With this logic, Nat Cohen, the wily then boss of EMI, commissioned two short fiction films, which I wrote and directed. Nat Cohen was an avuncular, vulgar man with a shifty, pencil thin moustache who looked more like a Soho strip club spiv than a film mogul. His lowbrow taste in film production had secured him a sizeable wallet and hence his puffed–up position running EMI. No one could remember any films he’d made except that they’d apparently made a ton of money — one of his racehorses had even won the 1962 Grand National. He drove up and down Wardour Street in a cream Rolls Royce with a number plate that said Nat 1 (just to rub it in the noses of all of us snobby and opinionated film industry oiks who were less than enamored by him) to emphasize just who actually was the smart one.
The first of the two short films was called Our Cissy, which followed a simple man and his son, from Bolton, to the seedier side of London, as he puts together the pieces, following his stripper daughter’s death. The other story was called Footsteps and told the story of a single woman who, having been badly beaten in a mugging, had developed painfully sensitive hearing whereby she could hear, and possibly imagine, the minutiae of sounds leading to a murder in the apartment above.

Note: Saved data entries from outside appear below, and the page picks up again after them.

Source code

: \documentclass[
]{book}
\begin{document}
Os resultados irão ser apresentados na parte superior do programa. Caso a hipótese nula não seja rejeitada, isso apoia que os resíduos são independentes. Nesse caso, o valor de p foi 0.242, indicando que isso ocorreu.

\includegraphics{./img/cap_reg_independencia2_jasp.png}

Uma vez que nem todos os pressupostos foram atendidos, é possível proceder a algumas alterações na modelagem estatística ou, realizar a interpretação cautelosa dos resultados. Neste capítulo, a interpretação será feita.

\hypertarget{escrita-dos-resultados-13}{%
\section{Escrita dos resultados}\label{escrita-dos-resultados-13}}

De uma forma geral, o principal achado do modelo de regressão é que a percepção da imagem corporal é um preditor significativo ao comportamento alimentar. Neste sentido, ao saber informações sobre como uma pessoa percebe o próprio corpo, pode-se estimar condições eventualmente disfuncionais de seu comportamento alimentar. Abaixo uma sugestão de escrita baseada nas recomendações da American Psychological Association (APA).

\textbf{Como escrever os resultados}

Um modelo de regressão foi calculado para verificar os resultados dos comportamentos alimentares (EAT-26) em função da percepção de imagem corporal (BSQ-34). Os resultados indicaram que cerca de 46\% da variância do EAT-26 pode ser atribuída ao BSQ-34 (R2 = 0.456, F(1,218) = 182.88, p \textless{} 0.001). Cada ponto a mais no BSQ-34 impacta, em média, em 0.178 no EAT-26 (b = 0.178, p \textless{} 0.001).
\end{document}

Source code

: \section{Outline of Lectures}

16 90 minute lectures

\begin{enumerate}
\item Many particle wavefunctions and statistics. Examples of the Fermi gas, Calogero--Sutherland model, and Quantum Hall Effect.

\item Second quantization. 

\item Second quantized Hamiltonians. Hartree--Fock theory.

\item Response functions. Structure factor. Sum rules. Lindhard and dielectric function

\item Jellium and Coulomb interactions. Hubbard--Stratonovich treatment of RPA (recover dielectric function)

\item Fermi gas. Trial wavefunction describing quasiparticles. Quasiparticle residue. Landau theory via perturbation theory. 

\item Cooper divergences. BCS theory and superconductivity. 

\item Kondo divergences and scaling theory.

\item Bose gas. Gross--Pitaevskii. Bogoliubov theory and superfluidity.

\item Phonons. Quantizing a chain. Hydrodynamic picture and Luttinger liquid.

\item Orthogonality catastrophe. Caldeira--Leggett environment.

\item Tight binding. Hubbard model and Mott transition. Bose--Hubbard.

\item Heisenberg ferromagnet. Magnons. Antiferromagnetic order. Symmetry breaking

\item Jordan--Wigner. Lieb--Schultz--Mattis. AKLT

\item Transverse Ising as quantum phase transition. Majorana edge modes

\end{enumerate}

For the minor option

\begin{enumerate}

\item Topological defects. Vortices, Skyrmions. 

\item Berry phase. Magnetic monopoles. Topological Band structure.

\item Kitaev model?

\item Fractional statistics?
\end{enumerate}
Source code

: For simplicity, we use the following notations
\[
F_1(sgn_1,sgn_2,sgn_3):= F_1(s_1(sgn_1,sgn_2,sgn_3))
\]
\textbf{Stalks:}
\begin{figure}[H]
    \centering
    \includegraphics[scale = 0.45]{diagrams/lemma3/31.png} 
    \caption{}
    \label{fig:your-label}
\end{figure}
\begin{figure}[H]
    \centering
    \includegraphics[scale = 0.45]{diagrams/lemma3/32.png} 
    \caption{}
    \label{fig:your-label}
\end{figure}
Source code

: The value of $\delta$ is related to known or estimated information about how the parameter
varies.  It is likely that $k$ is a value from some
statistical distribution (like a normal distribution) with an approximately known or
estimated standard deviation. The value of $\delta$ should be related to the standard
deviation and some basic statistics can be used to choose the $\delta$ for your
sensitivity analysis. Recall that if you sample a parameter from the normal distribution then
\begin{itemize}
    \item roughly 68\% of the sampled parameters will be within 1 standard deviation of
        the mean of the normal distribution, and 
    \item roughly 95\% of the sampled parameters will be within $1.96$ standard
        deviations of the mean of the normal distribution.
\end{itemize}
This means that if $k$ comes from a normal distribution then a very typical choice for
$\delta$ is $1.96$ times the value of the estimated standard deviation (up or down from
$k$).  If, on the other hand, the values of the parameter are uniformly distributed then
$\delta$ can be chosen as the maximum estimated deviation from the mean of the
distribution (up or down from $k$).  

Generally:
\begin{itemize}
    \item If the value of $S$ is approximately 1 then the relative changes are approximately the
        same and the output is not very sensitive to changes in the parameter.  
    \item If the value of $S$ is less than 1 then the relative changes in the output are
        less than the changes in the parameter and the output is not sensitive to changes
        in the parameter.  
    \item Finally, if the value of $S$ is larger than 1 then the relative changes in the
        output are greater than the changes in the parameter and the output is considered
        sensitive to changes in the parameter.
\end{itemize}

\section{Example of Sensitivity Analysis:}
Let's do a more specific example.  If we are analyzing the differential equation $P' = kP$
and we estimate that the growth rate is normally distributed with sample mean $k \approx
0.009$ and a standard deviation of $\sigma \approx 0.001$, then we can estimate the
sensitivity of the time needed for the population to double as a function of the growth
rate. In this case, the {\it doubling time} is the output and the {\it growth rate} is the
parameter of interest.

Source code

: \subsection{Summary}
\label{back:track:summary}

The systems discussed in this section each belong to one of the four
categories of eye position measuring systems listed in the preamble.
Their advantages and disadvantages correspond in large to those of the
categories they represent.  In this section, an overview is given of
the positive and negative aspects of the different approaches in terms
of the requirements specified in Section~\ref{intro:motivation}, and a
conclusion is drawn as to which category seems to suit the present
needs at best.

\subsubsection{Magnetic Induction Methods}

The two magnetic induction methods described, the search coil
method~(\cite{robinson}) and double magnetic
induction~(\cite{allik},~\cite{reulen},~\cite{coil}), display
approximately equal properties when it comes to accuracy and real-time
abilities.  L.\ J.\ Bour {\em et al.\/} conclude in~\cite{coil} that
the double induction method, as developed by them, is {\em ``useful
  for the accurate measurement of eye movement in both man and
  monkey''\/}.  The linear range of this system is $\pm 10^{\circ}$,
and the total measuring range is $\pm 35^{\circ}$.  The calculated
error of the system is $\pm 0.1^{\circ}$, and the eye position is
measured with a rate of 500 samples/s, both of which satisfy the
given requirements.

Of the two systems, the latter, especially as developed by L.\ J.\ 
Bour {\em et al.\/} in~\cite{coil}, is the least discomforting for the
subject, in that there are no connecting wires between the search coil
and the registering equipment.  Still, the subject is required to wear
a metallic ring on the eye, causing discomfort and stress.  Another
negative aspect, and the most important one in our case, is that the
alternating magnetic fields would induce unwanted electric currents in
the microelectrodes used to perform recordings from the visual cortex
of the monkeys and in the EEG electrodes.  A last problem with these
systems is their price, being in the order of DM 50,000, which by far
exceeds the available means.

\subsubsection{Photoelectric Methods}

We made both films on a shoestring and each took six days to shoot. As exploited as we obviously were by Uncle Nat, it was a nice antidote and break from shooting 30 second commercials and, considering that we shot the films at breakneck speed, for very little money, it was great training for the future. But probably they had little merit beyond this.
Suffice to say that Nat Cohen was very complimentary about the shorts, declaring them “miniature masterpieces”. However, to be frank, he was not known for his discerning creative tastes. His, and the British film industry’s, big hit that year was the dreadful On the Buses and so our two 30 minute shorts must have looked like Citizen Kane by comparison. Not that old Nat ever saw, or heard of, Citizen Kane.